Smoking can turn into a lifelong addiction that can be extremely hard to break. Discuss with your teen some of the more undesirable effects of smoking, including bad breath, stained teeth, wrinkles, a long-term cough, and decreased athletic performance. Long-term use can also lead to serious health problems like emphy­sema and cancer.

Chew or snuff can also lead to nicotine addic­tion and causes the same health problems as smoking cigarettes. In addition, mouth wounds or sores can form and may not heal easily. Smokeless tobacco can also lead to cancer.

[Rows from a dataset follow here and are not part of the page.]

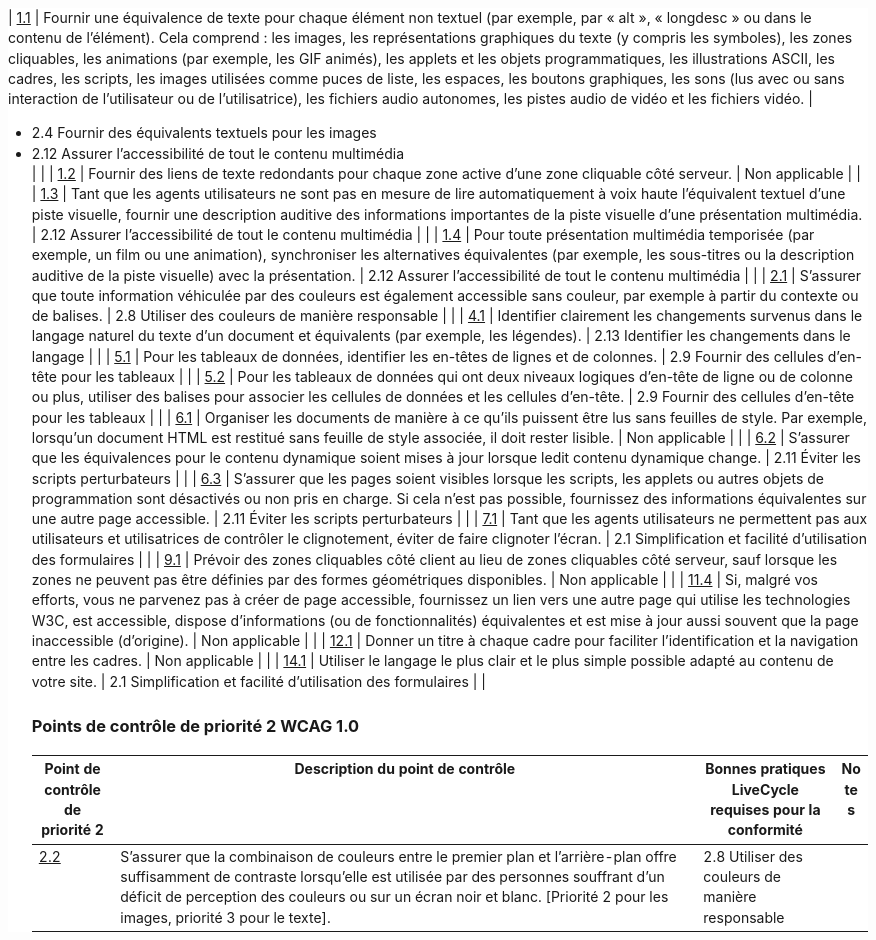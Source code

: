 | [1.1](https://www.w3.org/TR/WCAG10/wai-pageauth.html#tech-text-equivalent) | Fournir une équivalence de texte pour chaque élément non textuel (par exemple, par « alt », « longdesc » ou dans le contenu de l’élément). Cela comprend : les images, les représentations graphiques du texte (y compris les symboles), les zones cliquables, les animations (par exemple, les GIF animés), les applets et les objets programmatiques, les illustrations ASCII, les cadres, les scripts, les images utilisées comme puces de liste, les espaces, les boutons graphiques, les sons (lus avec ou sans interaction de l’utilisateur ou de l’utilisatrice), les fichiers audio autonomes, les pistes audio de vidéo et les fichiers vidéo. | <ul><li>2.4 Fournir des équivalents textuels pour les images</li> <li>2.12 Assurer l’accessibilité de tout le contenu multimédia</li> | |
| [1.2](https://www.w3.org/TR/WCAG10/wai-pageauth.html#tech-redundant-server-links) | Fournir des liens de texte redondants pour chaque zone active d’une zone cliquable côté serveur. | Non applicable | |
| [1.3](https://www.w3.org/TR/WCAG10/wai-pageauth.html#tech-auditory-descriptions) | Tant que les agents utilisateurs ne sont pas en mesure de lire automatiquement à voix haute l’équivalent textuel d’une piste visuelle, fournir une description auditive des informations importantes de la piste visuelle d’une présentation multimédia. | 2.12 Assurer l’accessibilité de tout le contenu multimédia | |
| [1.4](https://www.w3.org/TR/WCAG10/wai-pageauth.html#tech-synchronize-equivalents) | Pour toute présentation multimédia temporisée (par exemple, un film ou une animation), synchroniser les alternatives équivalentes (par exemple, les sous-titres ou la description auditive de la piste visuelle) avec la présentation. | 2.12 Assurer l’accessibilité de tout le contenu multimédia | |
| [2.1](https://www.w3.org/TR/WCAG10/wai-pageauth.html#tech-color-convey) | S’assurer que toute information véhiculée par des couleurs est également accessible sans couleur, par exemple à partir du contexte ou de balises. | 2.8 Utiliser des couleurs de manière responsable | |
| [4.1](https://www.w3.org/TR/WCAG10/wai-pageauth.html#tech-identify-changes) | Identifier clairement les changements survenus dans le langage naturel du texte d’un document et équivalents (par exemple, les légendes). | 2.13 Identifier les changements dans le langage | |
| [5.1](https://www.w3.org/TR/WCAG10/wai-pageauth.html#tech-table-headers) | Pour les tableaux de données, identifier les en-têtes de lignes et de colonnes. | 2.9 Fournir des cellules d’en-tête pour les tableaux | |
| [5.2](https://www.w3.org/TR/WCAG10/wai-pageauth.html#tech-table-structure) | Pour les tableaux de données qui ont deux niveaux logiques d’en-tête de ligne ou de colonne ou plus, utiliser des balises pour associer les cellules de données et les cellules d’en-tête. | 2.9 Fournir des cellules d’en-tête pour les tableaux | |
| [6.1](https://www.w3.org/TR/WCAG10/wai-pageauth.html#tech-order-style-sheets) | Organiser les documents de manière à ce qu’ils puissent être lus sans feuilles de style. Par exemple, lorsqu’un document HTML est restitué sans feuille de style associée, il doit rester lisible. | Non applicable | |
| [6.2](https://www.w3.org/TR/WCAG10/wai-pageauth.html#tech-dynamic-source) | S’assurer que les équivalences pour le contenu dynamique soient mises à jour lorsque ledit contenu dynamique change. | 2.11 Éviter les scripts perturbateurs | |
| [6.3](https://www.w3.org/TR/WCAG10/wai-pageauth.html#tech-scripts) | S’assurer que les pages soient visibles lorsque les scripts, les applets ou autres objets de programmation sont désactivés ou non pris en charge. Si cela n’est pas possible, fournissez des informations équivalentes sur une autre page accessible. | 2.11 Éviter les scripts perturbateurs | |
| [7.1](https://www.w3.org/TR/WCAG10/wai-pageauth.html#tech-avoid-flicker) | Tant que les agents utilisateurs ne permettent pas aux utilisateurs et utilisatrices de contrôler le clignotement, éviter de faire clignoter l’écran. | 2.1 Simplification et facilité d’utilisation des formulaires | |
| [9.1](https://www.w3.org/TR/WCAG10/wai-pageauth.html#tech-client-side-maps) | Prévoir des zones cliquables côté client au lieu de zones cliquables côté serveur, sauf lorsque les zones ne peuvent pas être définies par des formes géométriques disponibles. | Non applicable | |
| [11.4](https://www.w3.org/TR/WCAG10/wai-pageauth.html#tech-alt-pages) | Si, malgré vos efforts, vous ne parvenez pas à créer de page accessible, fournissez un lien vers une autre page qui utilise les technologies W3C, est accessible, dispose d’informations (ou de fonctionnalités) équivalentes et est mise à jour aussi souvent que la page inaccessible (d’origine). | Non applicable | |
| [12.1](https://www.w3.org/TR/WCAG10/wai-pageauth.html#tech-frame-titles) | Donner un titre à chaque cadre pour faciliter l’identification et la navigation entre les cadres. | Non applicable | |
| [14.1](https://www.w3.org/TR/WCAG10/wai-pageauth.html#tech-simple-and-straightforward) | Utiliser le langage le plus clair et le plus simple possible adapté au contenu de votre site. | 2.1 Simplification et facilité d’utilisation des formulaires | |

### Points de contrôle de priorité 2 WCAG 1.0

| Point de contrôle de priorité 2 | Description du point de contrôle | Bonnes pratiques LiveCycle requises pour la conformité | Notes |
|------------|------------------------|-------------------------------------------------|-------|
| [2.2](https://www.w3.org/TR/WCAG10/wai-pageauth.html#tech-color-contrast) | S’assurer que la combinaison de couleurs entre le premier plan et l’arrière-plan offre suffisamment de contraste lorsqu’elle est utilisée par des personnes souffrant d’un déficit de perception des couleurs ou sur un écran noir et blanc. [Priorité 2 pour les images, priorité 3 pour le texte]. | 2.8 Utiliser des couleurs de manière responsable | |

If you suspect your daughter is smoking or using smokeless tobacco and you need advice, talk with her doctor. Schedule a visit with her doctor when you and your daughter can discuss the risks associated with smoking and the best ways to quit before it becomes a lifelong habit.

If you smoke…Âquit

If you or someone else in the household smokes, now is a good time to quit. Watching a parent struggle through the process of quitting can be a powerful message for a teen who is thinking about starting. It also shows that you care about your health, as well as your teen’s.

Alcohol


“I know my son drinks once in a while, but it’s just beer. Why should I worry?”

Alcohol is the most socially accepted drug in our society, and also one of the most abused and destructive. Even small amounts of alcohol can impair judgment, provoke risky and violent behavior, and slow down reaction time. An intoxicated teen (or anyone else) behind the wheel of a car makes it a lethal weapon. Alcohol-related car crashes are the leading cause of death for young adults aged 15 to 24 years.

Though it’s illegal for people younger than 21 years to drink, we all know that most teens are not strangers to alcohol. Many of them are introduced to alcohol during childhood. If you choose to use alcohol in your home, be aware of the example you set for your teen. The following suggestions may help:

  • Having a drink should never be shown as a way to cope with problems.

  • Don’t drink in unsafe conditions—for example, driving the car, mowing the lawn, and using the stove.

  • Don’t encourage your teen to drink or to join you in having a drink.

  • Do not allow your children to drink alcohol before they reach the legal age and teach them never, ever to drink and drive.

  • Never make jokes about getting drunk; make sure that your children understand that it is neither funny nor acceptable.

  • Show your children that there are many ways to have fun without alcohol. Happy occasions and special events don’t have to include drinking.